The date: yesterday. The location: my most luxurious throne, in my largest room of state (known to the humans as their ‘bed’ in the ‘master bedroom’). The weather: delightfully warm and sunny.

I was relaxing, as is my wont. Drifting in and out of a very pleasant doze, dreaming of trees, Fluttering Creatures, and my next banquet. The sunlight played agreeably on my beautifully washed and groomed fur, and I was stretching myself luxuriantly on the soft quilt.

A picture of feline bliss, is it not? You can understand, then, how disturbed I was when this enchanting scene was rudely interrupted by Catmother. Gird your loins, my friends, for the outrageous insult that I am about to relate.

In she walked, muttering a few sweet nothings (and oh! what nothings they proved to be!), and under the pretence of ministering to my need for loving strokes, she picked me up and carried me out of the room.

This was bad enough. If she had simply attempted the Cuddle Manouevre and put me straight back down, I might have shaken it off and thought no more of it. But worse was yet to come.

Keeping a firm hold of me, she proceeded downstairs and into Food Court #2 (what they refer to as the ‘dining room’), where, to my dismay, I instantly saw the Portable Prison (‘cat carrier’) in prime place on the Banquet Station (‘dining table’).

What monstrous atrocity had she planned for me? I was so overcome with shock that I missed my opportunity to scramble out of her arms and away to the safety of my outdoor domain. Yes, friends, I am ashamed to admit that I allowed myself to be placed into the Prison and thus transported into the moving vehicle the humans use to travel great distances.

Once on the move, I made my displeasure known by yowling most angrily at the top of my divinely melodic voice. I am still scandalised that this made no difference to her whatsoever; she still persisted in telling me that everything was ‘OK’.

I can see that we have very different interpretations of what ‘OK’ means.

Finally the vehicle came to a halt, and we emerged into what I recognised as a place of great doom: it was one of the bases of the human known best to me as the Cat Man. Yes, comrades, he who wields the needle, teases my fur, and prods my delicately scented torso to identify ‘health issues’. As if I am any less than purrfect!

In to the waiting area we went, and I was immediately faced with a serious affront to my dignity: a Canine Creature was pattering about at great volume! The ignorant animal even deigned to look at me. Do the humans not know that we felines require our own waiting areas, free from the company of inferior beings? I remain open-mouthed at their lack of consideration.

Fortunately this insupportable situation did not last long, and we were admitted into the domain of the Cat Man. It was time for me to decide upon a strategy: would the Hiss-Swipe-Bite Manoeuvre best serve my purpose? The Jumping-Off-The-Bench-And-Heading-For-The-Door Gambit?
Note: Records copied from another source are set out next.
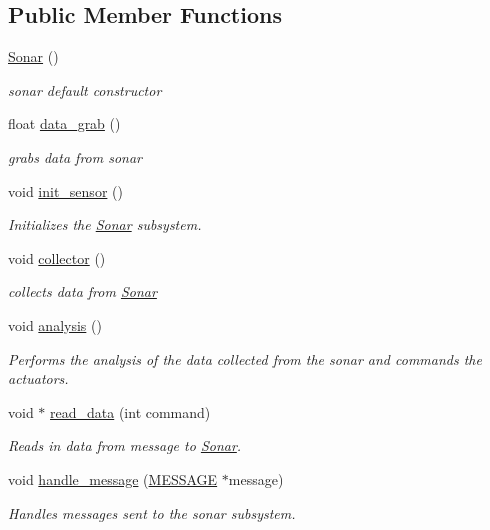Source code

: \subsection*{Public Member Functions}
\begin{DoxyCompactItemize}
\item 
\hyperlink{classSonar_a71ef009d138f1e372fc35ca0cb6e85e2}{Sonar} ()
\begin{DoxyCompactList}\small\item\em sonar default constructor \end{DoxyCompactList}\item 
float \hyperlink{classSonar_aa4e807cbed15ce1d46ddcef05b6b59fb}{data\-\_\-grab} ()
\begin{DoxyCompactList}\small\item\em grabs data from sonar \end{DoxyCompactList}\item 
void \hyperlink{classSonar_af91d04cbc441084ba608a49c2be88d5b}{init\-\_\-sensor} ()
\begin{DoxyCompactList}\small\item\em Initializes the \hyperlink{classSonar}{Sonar} subsystem. \end{DoxyCompactList}\item 
void \hyperlink{classSonar_a38b0e409082be17e7098b2e471bab4a8}{collector} ()
\begin{DoxyCompactList}\small\item\em collects data from \hyperlink{classSonar}{Sonar} \end{DoxyCompactList}\item 
void \hyperlink{classSonar_a11a32c64528f8e69fdde4722f3b3bc7b}{analysis} ()
\begin{DoxyCompactList}\small\item\em Performs the analysis of the data collected from the sonar and commands the actuators. \end{DoxyCompactList}\item 
void $\ast$ \hyperlink{classSonar_a54f55470741873f333ad8af8a98affc8}{read\-\_\-data} (int command)
\begin{DoxyCompactList}\small\item\em Reads in data from message to \hyperlink{classSonar}{Sonar}. \end{DoxyCompactList}\item 
void \hyperlink{classSonar_a5f9b0f57b5a05b03b0dcb5ab830592ff}{handle\-\_\-message} (\hyperlink{SUBSYS__COMMANDS_8h_ad814416fc1a8c675bea2687d96088a8f}{M\-E\-S\-S\-A\-G\-E} $\ast$message)
\begin{DoxyCompactList}\small\item\em Handles messages sent to the sonar subsystem. \end{DoxyCompactList}\end{DoxyCompactItemize}
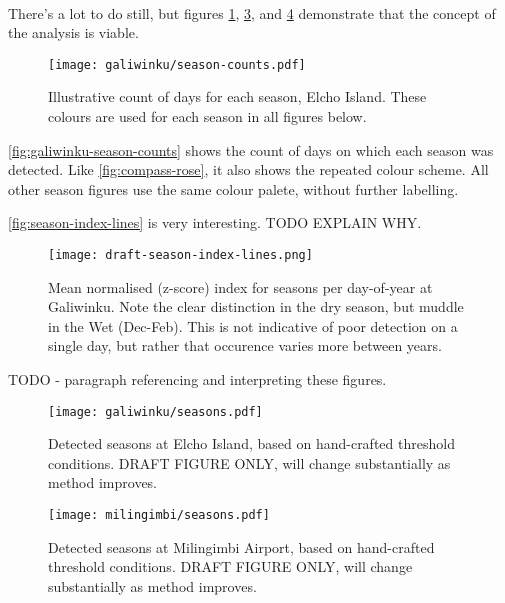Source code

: ~\\

There's a lot to do still, but figures \ref{fig:galiwinku-season-counts},
\ref{fig:galiwinku-seasons}, and \ref{fig:milingimbi-seasons}
demonstrate that the concept of the analysis is viable.

\begin{figure}[h]
    \centering
    \texttt{[image: galiwinku/season-counts.pdf]}
    \caption[Calculated season frequency, Elcho Island]{
        Illustrative count of days for each season, Elcho Island.
        These colours are used for each season in all figures below.
        }
    \label{fig:galiwinku-season-counts}
\end{figure}

\autoref{fig:galiwinku-season-counts} shows the count of days on which
each season was detected.  Like \autoref{fig:compass-rose}, it also
shows the repeated colour scheme.  All other season figures use the
same colour palete, without further labelling.

\autoref{fig:season-index-lines} is very interesting.  TODO EXPLAIN WHY.

\begin{figure}[h]
    \centering
    \texttt{[image: draft-season-index-lines.png]}
    \caption[Season index by day-of-year, Elcho Island]{
        Mean normalised (z-score) index for seasons per day-of-year
        at Galiwinku.  Note the clear distinction in the dry season,
        but muddle in the Wet (Dec-Feb).
        This is not indicative of poor detection on a single day,
        but rather that occurence varies more between years.
        }
    \label{fig:season-index-lines}
\end{figure}




TODO - paragraph referencing and interpreting these figures.

\begin{figure}[p]
    \centering
    \texttt{[image: galiwinku/seasons.pdf]}
    \caption[Detected seasons for Elcho Island]{
        Detected seasons at Elcho Island, based on hand-crafted threshold conditions.
        DRAFT FIGURE ONLY, will change substantially as method improves.
        }
    \label{fig:galiwinku-seasons}
\end{figure}
\begin{figure}[p]
    \centering
    \texttt{[image: milingimbi/seasons.pdf]}
    \caption[Detected seasons for Milingimbi Airport]{
        Detected seasons at Milingimbi Airport, based on hand-crafted threshold conditions.
        DRAFT FIGURE ONLY, will change substantially as method improves.
        }
    \label{fig:milingimbi-seasons}
\end{figure}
Or was there another ploy that would more effectively hasten my exit from that vile place?

Friends, this may surprise you, knowing your Pasha to be the fearless warrior that she is, but I eventually settled upon the Defensive Position. I took no aggressive action and allowed myself to be handled (oh! how demeaning!) by the Cat Man while he weighed me, checked my vitals (and what elegant vitals they are), and finally stuck the dreaded ‘booster’ needle into my tender flesh.

As psychologically degrading as this was, it nevertheless achieved the ultimate aim of getting myself out of there as quickly as possible. As a reward to myself for my stoicism in the face of such indignities, I allowed myself a little hiss as the needle sunk in. One cannot hide one’s nature entirely, and it does the humans good to be reminded of our true power, should we choose to exercise it.

Finally the whole appalling experience was over. Catmother placed me back into the Prison and we headed home, where she attempted to make up for her disgraceful treatment of me by serving me my evening banquet. But if she thinks this will be enough, she is very much mistaken.

Oh yes. She may think all is well and I have forgotten this outrage. But she is clearly not as well versed in the ways of us felines as she imagines. This is not something I will easily forget, and I am already plotting my revenge.

The day will come when she will regret her actions.

Soon. Very soon.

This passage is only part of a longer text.